» What is being asked: Copy out every line of the data that has the word "Actions" somewhere in it.

» Working data:
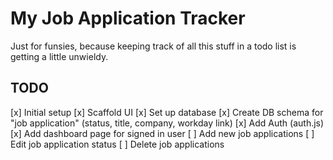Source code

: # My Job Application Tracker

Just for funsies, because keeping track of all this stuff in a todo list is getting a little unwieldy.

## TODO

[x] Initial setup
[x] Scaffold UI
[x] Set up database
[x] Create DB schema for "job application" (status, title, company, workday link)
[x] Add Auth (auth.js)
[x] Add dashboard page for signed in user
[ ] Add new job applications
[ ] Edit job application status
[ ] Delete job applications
...
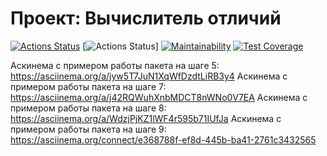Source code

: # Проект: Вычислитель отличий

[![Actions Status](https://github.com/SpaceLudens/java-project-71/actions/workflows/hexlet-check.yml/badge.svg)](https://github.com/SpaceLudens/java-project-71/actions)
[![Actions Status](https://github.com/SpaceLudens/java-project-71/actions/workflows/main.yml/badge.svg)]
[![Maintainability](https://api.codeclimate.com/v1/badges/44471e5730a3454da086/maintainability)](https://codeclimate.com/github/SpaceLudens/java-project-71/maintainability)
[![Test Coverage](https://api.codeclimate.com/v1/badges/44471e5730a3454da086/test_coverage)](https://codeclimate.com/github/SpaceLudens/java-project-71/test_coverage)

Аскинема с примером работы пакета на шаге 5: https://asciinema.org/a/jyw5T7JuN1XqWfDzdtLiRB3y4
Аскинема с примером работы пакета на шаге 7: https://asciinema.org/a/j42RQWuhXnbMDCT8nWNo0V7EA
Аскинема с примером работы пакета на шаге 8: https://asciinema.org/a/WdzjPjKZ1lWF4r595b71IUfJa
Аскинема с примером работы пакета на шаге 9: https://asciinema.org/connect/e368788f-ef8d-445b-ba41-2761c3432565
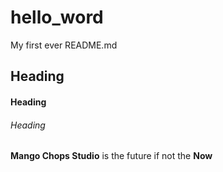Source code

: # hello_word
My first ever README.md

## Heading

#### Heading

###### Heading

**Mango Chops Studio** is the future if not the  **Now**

» Exercise output:
[![Actions Status](https://github.com/SpaceLudens/java-project-71/actions/workflows/hexlet-check.yml/badge.svg)](https://github.com/SpaceLudens/java-project-71/actions)
[![Actions Status](https://github.com/SpaceLudens/java-project-71/actions/workflows/main.yml/badge.svg)]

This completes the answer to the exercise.